Prinzipiell kann jede Funktion der Mathematica Bindings, welche einen Wert zurück gibt eine Tinkerforge.TimeoutException werfen. Diese Exception wird geworfen wenn das Gerät nicht antwortet. Wenn eine Kabelverbindung genutzt wird, ist es unwahrscheinlich, dass die Exception geworfen wird (unter der Annahme, dass das Gerät nicht abgesteckt wird). Bei einer drahtlosen Verbindung können Zeitüberschreitungen auftreten, sobald die Entfernung zum Gerät zu groß wird.

Da .NET/Link nicht mehrere Rückgabewerte direkt unterstützt, wird das out Schlüsselwort genutzt, um mehrere Werte aus einer Funktion zurückzugeben. Weitere Informationen über das out Schlüsselwort in .NET/Link sind in der entsprechende Mathematica .NET/Link Dokumentation zu finden.

Der Namensraum für alle Brick/Bricklet Bindings und die IPConnection ist Tinkerforge.*.

Grundfunktionen

BrickletOLED128x64V2[uid, ipcon] → oled128x64V2
Parameter:
  • uid – Typ: String
  • ipcon – Typ: NETObject[IPConnection]
Rückgabe:
  • oled128x64V2 – Typ: NETObject[BrickletOLED128x64V2]

Erzeugt ein Objekt mit der eindeutigen Geräte ID uid:

oled128x64V2=NETNew["Tinkerforge.BrickletOLED128x64V2","YOUR_DEVICE_UID",ipcon]

Dieses Objekt kann benutzt werden, nachdem die IP Connection verbunden ist (siehe Beispiele oben).

Die .NET Runtime hat eingebauten Garbage Collection welche Objekte wieder freigibt, wenn sie vom Programm nicht mehr verwendet werden. Da Mathematica aber selbst nicht automatisch feststellen kann, wann ein Mathematica "Programm" ein .NET Objekt nicht mehr verwendet, muss sich das Programm selbst darum kümmern. Für diesen Zweck wird die ReleaseNETObject[] Funktion in den Beispielen verwendet.

Weitere Informationen über Objekt-Verwaltung mittels .NET/Link sind in der entsprechende Mathematica .NET/Link Dokumentation zu finden.

BrickletOLED128x64V2@WritePixels[xStart, yStart, xEnd, yEnd, {pixels1, pixels2, ...}] → Null
Parameter:
  • xStart – Typ: Integer, Wertebereich: [0 bis 255]
  • yStart – Typ: Integer, Wertebereich: [0 bis 255]
  • xEnd – Typ: Integer, Wertebereich: [0 bis 255]
  • yEnd – Typ: Integer, Wertebereich: [0 bis 255]
  • pixelsi – Typ: True/False

Schreibt Pixel in das angegebene Fenster.

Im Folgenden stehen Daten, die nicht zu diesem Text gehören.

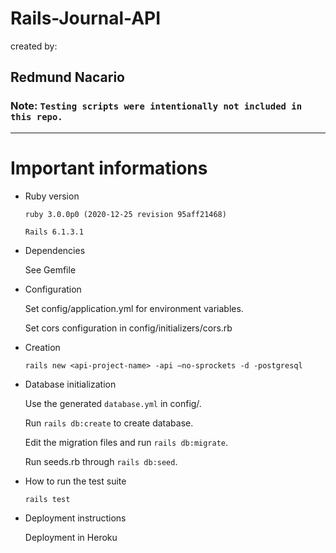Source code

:# Rails-Journal-API

created by: 

## Redmund Nacario

### Note: `Testing scripts were intentionally not included in this repo.`

---

# Important informations

* Ruby version
  
    `ruby 3.0.0p0 (2020-12-25 revision 95aff21468)`

    `Rails 6.1.3.1`

* Dependencies

    See Gemfile

* Configuration

    Set config/application.yml for environment variables.

    Set cors configuration in config/initializers/cors.rb

* Creation

    `rails new <api-project-name> -api —no-sprockets -d -postgresql`

* Database initialization

    Use the generated `database.yml` in config/.

    Run `rails db:create` to create database.

    Edit the migration files and run `rails db:migrate`.

    Run seeds.rb through `rails db:seed`.

* How to run the test suite
  
    `rails test`

* Deployment instructions

    Deployment in Heroku
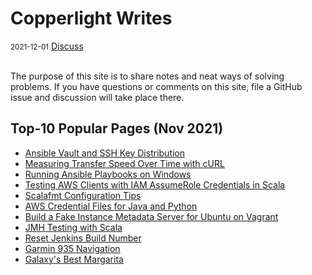 # Copperlight Writes

<div class="meta">
  <span class="date"><small>2021-12-01</small></span>
  <span class="discuss"><a class="github-button" href="https://github.com/copperlight/copperlight.github.io/issues" data-icon="octicon-issue-opened" aria-label="Discuss copperlight/copperlight.github.io on GitHub">Discuss</a></span>
</div><br/>

The purpose of this site is to share notes and neat ways of solving problems. If you have questions
or comments on this site, file a GitHub issue and discussion will take place there.

## Top-10 Popular Pages (Nov 2021)

* [Ansible Vault and SSH Key Distribution](ansible/ansible-vault-and-ssh-key-distribution.md)
* [Measuring Transfer Speed Over Time with cURL](shell/measuring-transfer-speed-over-time-with-curl.md)
* [Running Ansible Playbooks on Windows](ansible/running-ansible-playbooks-on-windows.md)
* [Testing AWS Clients with IAM AssumeRole Credentials in Scala](scala/testing-aws-clients-with-iam-assumerole-credentials-in-scala.md)
* [Scalafmt Configuration Tips](scala/scalafmt-configuration-tips.md)
* [AWS Credential Files for Java and Python](aws/aws-credential-files-for-java-and-python.md)
* [Build a Fake Instance Metadata Server for Ubuntu on Vagrant](aws/build-a-fake-instance-metadata-server-for-ubuntu-on-vagrant.md) 
* [JMH Testing with Scala](scala/jmh-testing-with-scala.md)
* [Reset Jenkins Build Number](misc/reset-jenkins-build-number.md)
* [Garmin 935 Navigation](running/garmin-935-navigation.md)
* [Galaxy's Best Margarita](recipes/galaxys-best-margarita.md)
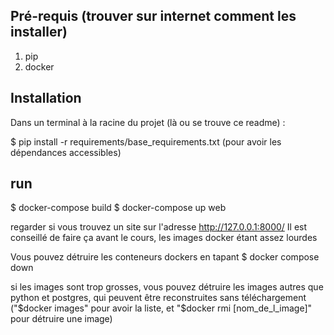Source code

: 
## Pré-requis (trouver sur internet comment les installer)

1. pip
2. docker

## Installation

Dans un terminal à la racine du projet (là ou se trouve ce readme) :

$ pip install -r requirements/base_requirements.txt
(pour avoir les dépendances accessibles)

## run

$ docker-compose build
$ docker-compose up web

regarder si vous trouvez un site sur l'adresse http://127.0.0.1:8000/
Il est conseillé de faire ça avant le cours, les images docker étant assez lourdes

Vous pouvez détruire les conteneurs dockers en tapant
$ docker compose down

si les images sont trop grosses, vous pouvez détruire les images autres que python et postgres,
qui peuvent être reconstruites sans téléchargement
("$docker images" pour avoir la liste, et "$docker rmi [nom_de_l_image]" pour détruire une image)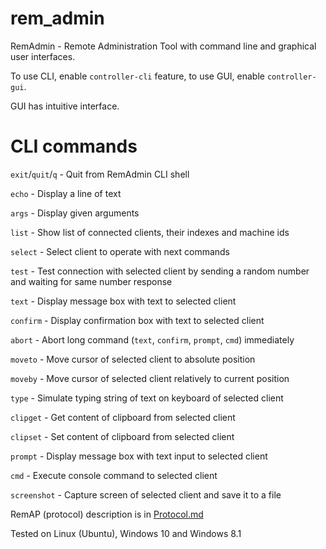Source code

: # rem_admin
RemAdmin - Remote Administration Tool with command line and graphical user interfaces.

To use CLI, enable `controller-cli` feature, to use GUI, enable `controller-gui`.

GUI has intuitive interface.

# CLI commands

`exit`/`quit`/`q` - Quit from RemAdmin CLI shell

`echo` - Display a line of text

`args` - Display given arguments

`list` - Show list of connected clients, their indexes and machine ids

`select` - Select client to operate with next commands

`test` - Test connection with selected client by sending a random number and waiting for same number response

`text` - Display message box with text to selected client

`confirm` - Display confirmation box with text to selected client

`abort` - Abort long command (`text`, `confirm`, `prompt`, `cmd`) immediately

`moveto` - Move cursor of selected client to absolute position

`moveby` - Move cursor of selected client relatively to current position

`type` - Simulate typing string of text on keyboard of selected client

`clipget` - Get content of clipboard from selected client

`clipset` - Set content of clipboard from selected client

`prompt` - Display message box with text input to selected client

`cmd` - Execute console command to selected client

`screenshot` - Capture screen of selected client and save it to a file

RemAP (protocol) description is in [Protocol.md](Protocol.md)

Tested on Linux (Ubuntu), Windows 10 and Windows 8.1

Die X-Achse läuft von 0 bis 127 und die Y-Achse von 0 bis 63. Die Pixel werden zeilenweise von oben nach unten und die Zeilen werden jeweils von links nach rechts geschrieben.

Wenn Automatic Draw aktiviert ist (Standard), dann werden die Pixel direkt auf den Display geschrieben. Nur Pixel die sich wirklich verändert haben werden auf dem Display aktualisiert.

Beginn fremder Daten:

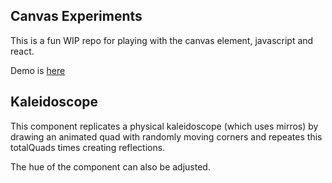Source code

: ## Canvas Experiments

This is a fun WIP repo for playing with the canvas element, javascript and react.

Demo is [here](https://craigmccahill.com/)

## Kaleidoscope

This component replicates a physical kaleidoscope (which uses mirros) by drawing an animated quad with randomly moving corners and repeates this totalQuads times creating reflections.

The hue of the component can also be adjusted. 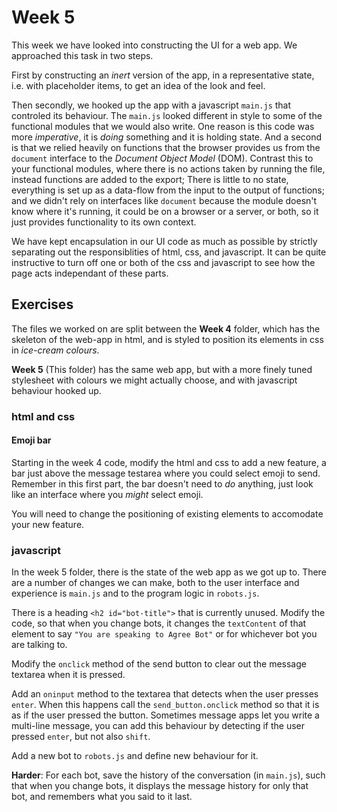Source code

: # Week 5 #
This week we have looked into constructing the UI for a web app.
We approached this task in two steps.

First by constructing an *inert* version of the app, 
in a representative state, i.e. with placeholder items,
to get an idea of the look and feel.

Then secondly, we hooked up the app with a javascript `main.js` that
controled its behaviour.
The `main.js` looked different in style to some of the functional modules that
we would also write.
One reason is this code was more *imperative*, it is *doing* something and it
is holding state.
And a second is that we relied heavily on functions that the browser provides us
from the `document` interface to the *Document Object Model* (DOM).
Contrast this to your functional modules, where there is no actions taken by
running the file, instead functions are added to the export;
There is little to no state, everything is set up as a data-flow from the input
to the output of functions; and we didn't rely on interfaces like `document`
because the module doesn't know where it's running, it could be on a browser
or a server, or both, so it just provides functionality to its own context.

We have kept encapsulation in our UI code as much as possible by strictly
separating out the responsiblities of html, css, and javascript.
It can be quite instructive to turn off one or both of the css and javascript
to see how the page acts independant of these parts.

## Exercises ##
The files we worked on are split between the **Week 4** folder,
which has the skeleton of the web-app in html, and is styled to position
its elements in css in *ice-cream colours*.

**Week 5** (This folder) has the same web app, but with a more finely tuned
stylesheet with colours we might actually choose,
and with javascript behaviour hooked up.

### html and css ###
#### Emoji bar ####
Starting in the week 4 code, modify the html and css to add a new feature,
a bar just above the message testarea where you could select emoji to send.
Remember in this first part, the bar doesn't need to *do* anything,
just look like an interface where you *might* select emoji.

You will need to change the positioning of existing elements to accomodate your
new feature.

### javascript ###
In the week 5 folder, there is the state of the web app as we got up to.
There are a number of changes we can make, both to the user interface and
experience is `main.js` and to the program logic in `robots.js`.

There is a heading `<h2 id="bot-title">` that is currently unused.
Modify the code, so that when you change bots, it changes the `textContent`
of that element to say `"You are speaking to Agree Bot"` or for whichever bot
you are talking to.

Modify the `onclick` method of the send button to clear out
the message textarea when it is pressed.

Add an `oninput` method to the textarea that detects when the user presses
`enter`.
When this happens call the `send_button.onclick` method so that it is
as if the user pressed the button.
Sometimes message apps let you write a multi-line message, you can add this
behaviour by detecting if the user pressed `enter`, but not also `shift`.

Add a new bot to `robots.js` and define new behaviour for it.

**Harder**: For each bot, save the history of the conversation (in `main.js`),
such that when you change bots, it displays the message history for only that bot,
and remembers what you said to it last.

Wenn Automatic Draw deaktiviert ist, dann werden die Pixel in einen internen Buffer geschrieben der dann durch einen Aufruf von DrawBufferedFrame[] auf dem Display angezeigt werden kann. Dadurch kann Flicker vermieden werden, wenn ein komplexes Bild in mehreren Schritten aufgebaut wird.

Automatic Draw kann über die SetDisplayConfiguration[] Funktion eingestellt werden.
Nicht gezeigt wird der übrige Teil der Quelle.